▶ **Task directions**
For the data below, work out how many lines include the string "nicht" and report only the number.

▶ **Provided records**
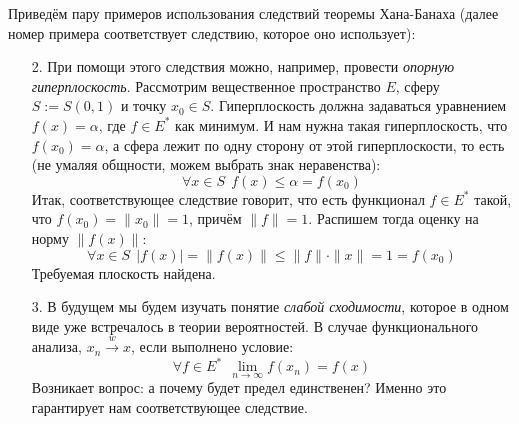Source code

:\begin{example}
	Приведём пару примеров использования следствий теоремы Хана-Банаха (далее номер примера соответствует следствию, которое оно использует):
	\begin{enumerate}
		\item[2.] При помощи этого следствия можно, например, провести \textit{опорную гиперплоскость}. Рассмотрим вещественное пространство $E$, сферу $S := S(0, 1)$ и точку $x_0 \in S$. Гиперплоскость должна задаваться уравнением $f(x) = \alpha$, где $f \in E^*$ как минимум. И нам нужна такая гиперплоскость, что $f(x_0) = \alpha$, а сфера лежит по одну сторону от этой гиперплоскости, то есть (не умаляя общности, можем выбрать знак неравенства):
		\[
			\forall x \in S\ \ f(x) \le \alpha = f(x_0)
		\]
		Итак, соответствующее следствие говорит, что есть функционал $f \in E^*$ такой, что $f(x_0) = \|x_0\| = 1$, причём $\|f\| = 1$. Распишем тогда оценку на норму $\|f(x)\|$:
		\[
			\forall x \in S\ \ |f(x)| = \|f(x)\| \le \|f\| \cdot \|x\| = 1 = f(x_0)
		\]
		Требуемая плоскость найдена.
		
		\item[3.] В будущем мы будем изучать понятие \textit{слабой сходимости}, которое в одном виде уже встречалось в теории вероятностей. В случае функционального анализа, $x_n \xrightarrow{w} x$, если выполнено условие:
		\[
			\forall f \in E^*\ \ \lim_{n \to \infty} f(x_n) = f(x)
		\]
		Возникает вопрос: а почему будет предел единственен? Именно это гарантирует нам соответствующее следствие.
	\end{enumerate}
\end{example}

...

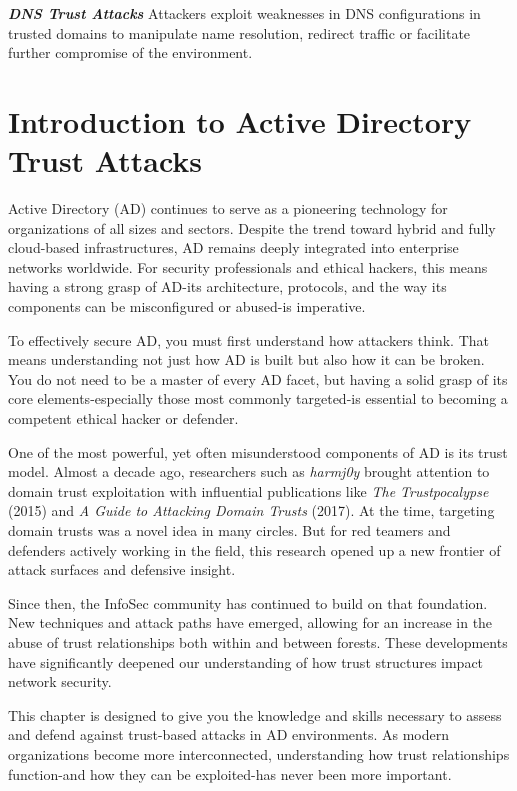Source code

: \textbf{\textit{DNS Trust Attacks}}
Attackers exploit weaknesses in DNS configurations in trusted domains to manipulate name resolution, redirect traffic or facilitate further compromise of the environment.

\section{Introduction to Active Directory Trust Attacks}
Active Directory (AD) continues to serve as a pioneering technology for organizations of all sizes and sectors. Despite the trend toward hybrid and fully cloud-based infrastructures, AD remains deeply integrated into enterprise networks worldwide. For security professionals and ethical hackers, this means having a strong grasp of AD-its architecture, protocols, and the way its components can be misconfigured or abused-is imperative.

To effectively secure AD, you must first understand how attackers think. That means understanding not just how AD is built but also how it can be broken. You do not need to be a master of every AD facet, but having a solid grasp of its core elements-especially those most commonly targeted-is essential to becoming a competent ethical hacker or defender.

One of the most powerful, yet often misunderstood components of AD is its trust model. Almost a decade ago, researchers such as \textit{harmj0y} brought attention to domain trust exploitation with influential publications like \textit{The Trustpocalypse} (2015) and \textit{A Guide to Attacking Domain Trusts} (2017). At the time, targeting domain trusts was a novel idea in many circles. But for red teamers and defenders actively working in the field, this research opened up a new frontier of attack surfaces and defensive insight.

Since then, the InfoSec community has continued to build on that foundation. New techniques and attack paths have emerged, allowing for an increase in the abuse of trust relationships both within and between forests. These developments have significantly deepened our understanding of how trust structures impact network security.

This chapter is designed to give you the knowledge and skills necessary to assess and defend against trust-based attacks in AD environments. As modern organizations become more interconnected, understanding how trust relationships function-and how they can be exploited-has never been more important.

* * *

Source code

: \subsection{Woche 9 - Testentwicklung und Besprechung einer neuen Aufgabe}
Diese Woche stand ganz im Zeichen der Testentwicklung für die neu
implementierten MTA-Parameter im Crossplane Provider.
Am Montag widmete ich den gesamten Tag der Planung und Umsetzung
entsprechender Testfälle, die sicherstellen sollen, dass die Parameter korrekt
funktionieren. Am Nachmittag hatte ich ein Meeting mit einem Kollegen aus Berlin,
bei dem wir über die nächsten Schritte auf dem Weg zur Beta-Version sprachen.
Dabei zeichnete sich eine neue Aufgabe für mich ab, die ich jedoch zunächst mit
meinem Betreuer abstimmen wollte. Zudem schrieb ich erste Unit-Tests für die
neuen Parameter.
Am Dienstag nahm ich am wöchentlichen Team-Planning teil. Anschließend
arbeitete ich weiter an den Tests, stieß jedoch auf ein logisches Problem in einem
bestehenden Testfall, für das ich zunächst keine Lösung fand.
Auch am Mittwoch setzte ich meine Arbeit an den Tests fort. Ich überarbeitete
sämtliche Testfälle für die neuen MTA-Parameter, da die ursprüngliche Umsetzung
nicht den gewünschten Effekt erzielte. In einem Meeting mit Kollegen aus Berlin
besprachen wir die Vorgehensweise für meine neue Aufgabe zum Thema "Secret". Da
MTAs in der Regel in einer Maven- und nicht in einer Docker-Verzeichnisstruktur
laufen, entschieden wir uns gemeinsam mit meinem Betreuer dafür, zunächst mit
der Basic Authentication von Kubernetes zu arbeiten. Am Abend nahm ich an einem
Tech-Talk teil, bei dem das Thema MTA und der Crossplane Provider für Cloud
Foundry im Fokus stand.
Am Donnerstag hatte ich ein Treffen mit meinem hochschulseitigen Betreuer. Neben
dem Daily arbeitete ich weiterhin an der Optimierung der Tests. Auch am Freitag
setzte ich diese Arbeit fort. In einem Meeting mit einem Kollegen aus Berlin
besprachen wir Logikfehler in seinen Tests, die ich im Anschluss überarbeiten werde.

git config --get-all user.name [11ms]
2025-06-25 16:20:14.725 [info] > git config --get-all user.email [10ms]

▶ **Output for this exercise**
2